■ TASK STATEMENT ■
Write the listing out again word for word, leaving each picture behind.

*** EXCERPTED RECORDS ***

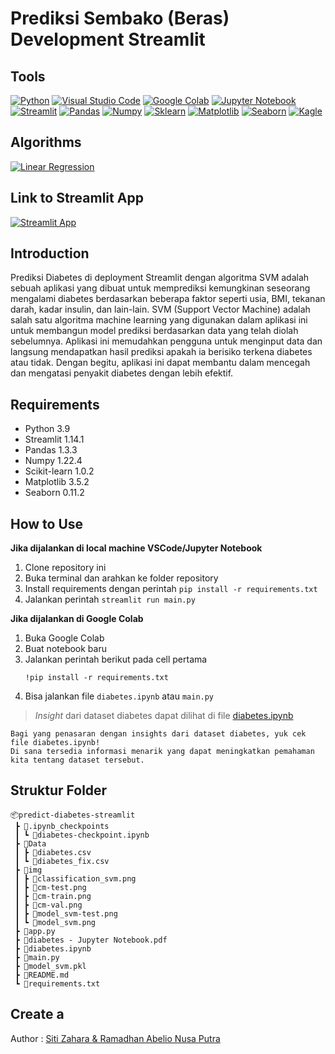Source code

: # Prediksi Sembako (Beras) Development Streamlit

## Tools

[![Python](https://img.shields.io/badge/Python-3776AB?style=for-the-badge&logo=python&logoColor=white)]()
[![Visual Studio Code](https://img.shields.io/badge/Visual%20Studio%20Code-0078d7.svg?style=for-the-badge&logo=visual-studio-code&logoColor=white)]()
[![Google Colab](https://img.shields.io/badge/Google%20Colab-black?style=for-the-badge&logo=google-colab&logoColor=golden)]()
[![Jupyter Notebook](https://img.shields.io/badge/Jupyter%20Notebook-white?style=for-the-badge&logo=jupyter&logoColor=golden)]()
[![Streamlit](https://img.shields.io/badge/Streamlit-FF4B4B?style=for-the-badge&logo=streamlit&logoColor=white)]()
[![Pandas](https://img.shields.io/badge/Pandas-356?style=for-the-badge&logo=pandas&logoColor=white)](https://pandas.pydata.org/)
[![Numpy](https://img.shields.io/badge/Numpy-FFF?style=for-the-badge&logo=numpy&logoColor=blue)](https://numpy.org/)
[![Sklearn](https://img.shields.io/badge/Sklearn-white?style=for-the-badge&logo=scikit-learn&logoColor=orange)](https://scikit-learn.org/stable/)
[![Matplotlib](https://img.shields.io/badge/Matplotlib-white?style=for-the-badge&logo=https://matplotlib.org/&logoColor=blue)](https://matplotlib.org/)
[![Seaborn](https://img.shields.io/badge/Seaborn-blue?style=for-the-badge&logo=seaborn.pydata&logoColor=white)](https://seaborn.pydata.org/)
[![Kagle](https://img.shields.io/badge/Kaggle-20BEFF?style=for-the-badge&logo=kaggle&logoColor=white)](https://www.kaggle.com/)

## Algorithms

[![Linear Regression](https://img.shields.io/badge/Linear%20Regression-339933.svg?style=for-the-badge&logo=Linear-Regression&logoColor=white)]()

## Link to Streamlit App

[![Streamlit App](https://static.streamlit.io/badges/streamlit_badge_black_white.svg)](https://predict-diabetes-app.streamlit.app/)

## Introduction

Prediksi Diabetes di deployment Streamlit dengan algoritma SVM adalah sebuah aplikasi yang dibuat untuk memprediksi kemungkinan seseorang mengalami diabetes berdasarkan beberapa faktor seperti usia, BMI, tekanan darah, kadar insulin, dan lain-lain. SVM (Support Vector Machine) adalah salah satu algoritma machine learning yang digunakan dalam aplikasi ini untuk membangun model prediksi berdasarkan data yang telah diolah sebelumnya. Aplikasi ini memudahkan pengguna untuk menginput data dan langsung mendapatkan hasil prediksi apakah ia berisiko terkena diabetes atau tidak. Dengan begitu, aplikasi ini dapat membantu dalam mencegah dan mengatasi penyakit diabetes dengan lebih efektif.

## Requirements

- Python 3.9
- Streamlit 1.14.1
- Pandas 1.3.3
- Numpy 1.22.4
- Scikit-learn 1.0.2
- Matplotlib 3.5.2
- Seaborn 0.11.2

## How to Use

**Jika dijalankan di local machine VSCode/Jupyter Notebook**

1. Clone repository ini
2. Buka terminal dan arahkan ke folder repository
3. Install requirements dengan perintah `pip install -r requirements.txt`
4. Jalankan perintah `streamlit run main.py`

**Jika dijalankan di Google Colab**

1. Buka Google Colab
2. Buat notebook baru
3. Jalankan perintah berikut pada cell pertama
   ```
   !pip install -r requirements.txt
   ```
4. Bisa jalankan file `diabetes.ipynb` atau `main.py`

> _Insight_ dari dataset diabetes dapat dilihat di file [diabetes.ipynb](https://github.com/Fauzan-Kamil/predict-diabetes-streamlit/blob/master/diabetes.ipynb)

```
Bagi yang penasaran dengan insights dari dataset diabetes, yuk cek file diabetes.ipynb!
Di sana tersedia informasi menarik yang dapat meningkatkan pemahaman kita tentang dataset tersebut.
```

## Struktur Folder

```
📦predict-diabetes-streamlit
 ┣ 📂.ipynb_checkpoints
 ┃ ┗ 📜diabetes-checkpoint.ipynb
 ┣ 📂Data
 ┃ ┣ 📜diabetes.csv
 ┃ ┗ 📜diabetes_fix.csv
 ┣ 📂img
 ┃ ┣ 📜classification_svm.png
 ┃ ┣ 📜cm-test.png
 ┃ ┣ 📜cm-train.png
 ┃ ┣ 📜cm-val.png
 ┃ ┣ 📜model_svm-test.png
 ┃ ┗ 📜model_svm.png
 ┣ 📜app.py
 ┣ 📜diabetes - Jupyter Notebook.pdf
 ┣ 📜diabetes.ipynb
 ┣ 📜main.py
 ┣ 📜model_svm.pkl
 ┣ 📜README.md
 ┗ 📜requirements.txt
```

## Create a

Author : [Siti Zahara & Ramadhan Abelio Nusa Putra](https://github.com/ramadhanabelio)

*** End of EXCERPTED RECORDS ***

■ TASK SOLUTION ■
Source code

: # Prediksi Sembako (Beras) Development Streamlit

## Tools

[![Python](https://img.shields.io/badge/Python-3776AB?style=for-the-badge&logo=python&logoColor=white)]()
[![Visual Studio Code](https://img.shields.io/badge/Visual%20Studio%20Code-0078d7.svg?style=for-the-badge&logo=visual-studio-code&logoColor=white)]()
[![Google Colab](https://img.shields.io/badge/Google%20Colab-black?style=for-the-badge&logo=google-colab&logoColor=golden)]()
[![Jupyter Notebook](https://img.shields.io/badge/Jupyter%20Notebook-white?style=for-the-badge&logo=jupyter&logoColor=golden)]()
[![Streamlit](https://img.shields.io/badge/Streamlit-FF4B4B?style=for-the-badge&logo=streamlit&logoColor=white)]()
[![Pandas](https://img.shields.io/badge/Pandas-356?style=for-the-badge&logo=pandas&logoColor=white)](https://pandas.pydata.org/)
[![Numpy](https://img.shields.io/badge/Numpy-FFF?style=for-the-badge&logo=numpy&logoColor=blue)](https://numpy.org/)
[![Sklearn](https://img.shields.io/badge/Sklearn-white?style=for-the-badge&logo=scikit-learn&logoColor=orange)](https://scikit-learn.org/stable/)
[![Matplotlib](https://img.shields.io/badge/Matplotlib-white?style=for-the-badge&logo=https://matplotlib.org/&logoColor=blue)](https://matplotlib.org/)
[![Seaborn](https://img.shields.io/badge/Seaborn-blue?style=for-the-badge&logo=seaborn.pydata&logoColor=white)](https://seaborn.pydata.org/)
[![Kagle](https://img.shields.io/badge/Kaggle-20BEFF?style=for-the-badge&logo=kaggle&logoColor=white)](https://www.kaggle.com/)

## Algorithms

[![Linear Regression](https://img.shields.io/badge/Linear%20Regression-339933.svg?style=for-the-badge&logo=Linear-Regression&logoColor=white)]()

## Link to Streamlit App

[![Streamlit App](https://static.streamlit.io/badges/streamlit_badge_black_white.svg)](https://predict-diabetes-app.streamlit.app/)

## Introduction

Prediksi Diabetes di deployment Streamlit dengan algoritma SVM adalah sebuah aplikasi yang dibuat untuk memprediksi kemungkinan seseorang mengalami diabetes berdasarkan beberapa faktor seperti usia, BMI, tekanan darah, kadar insulin, dan lain-lain. SVM (Support Vector Machine) adalah salah satu algoritma machine learning yang digunakan dalam aplikasi ini untuk membangun model prediksi berdasarkan data yang telah diolah sebelumnya. Aplikasi ini memudahkan pengguna untuk menginput data dan langsung mendapatkan hasil prediksi apakah ia berisiko terkena diabetes atau tidak. Dengan begitu, aplikasi ini dapat membantu dalam mencegah dan mengatasi penyakit diabetes dengan lebih efektif.

## Requirements

- Python 3.9
- Streamlit 1.14.1
- Pandas 1.3.3
- Numpy 1.22.4
- Scikit-learn 1.0.2
- Matplotlib 3.5.2
- Seaborn 0.11.2

## How to Use

**Jika dijalankan di local machine VSCode/Jupyter Notebook**

1. Clone repository ini
2. Buka terminal dan arahkan ke folder repository
3. Install requirements dengan perintah `pip install -r requirements.txt`
4. Jalankan perintah `streamlit run main.py`

**Jika dijalankan di Google Colab**

1. Buka Google Colab
2. Buat notebook baru
3. Jalankan perintah berikut pada cell pertama
   ```
   !pip install -r requirements.txt
   ```
4. Bisa jalankan file `diabetes.ipynb` atau `main.py`

> _Insight_ dari dataset diabetes dapat dilihat di file [diabetes.ipynb](https://github.com/Fauzan-Kamil/predict-diabetes-streamlit/blob/master/diabetes.ipynb)

```
Bagi yang penasaran dengan insights dari dataset diabetes, yuk cek file diabetes.ipynb!
Di sana tersedia informasi menarik yang dapat meningkatkan pemahaman kita tentang dataset tersebut.
```

## Struktur Folder

```
📦predict-diabetes-streamlit
 ┣ 📂.ipynb_checkpoints
 ┃ ┗ 📜diabetes-checkpoint.ipynb
 ┣ 📂Data
 ┃ ┣ 📜diabetes.csv
 ┃ ┗ 📜diabetes_fix.csv
 ┣ 📂img
 ┃ ┣ 📜classification_svm.png
 ┃ ┣ 📜cm-test.png
 ┃ ┣ 📜cm-train.png
 ┃ ┣ 📜cm-val.png
 ┃ ┣ 📜model_svm-test.png
 ┃ ┗ 📜model_svm.png
 ┣ 📜app.py
 ┣ 📜diabetes - Jupyter Notebook.pdf
 ┣ 📜diabetes.ipynb
 ┣ 📜main.py
 ┣ 📜model_svm.pkl
 ┣ 📜README.md
 ┗ 📜requirements.txt
```

## Create a

Author : [Siti Zahara & Ramadhan Abelio Nusa Putra](https://github.com/ramadhanabelio)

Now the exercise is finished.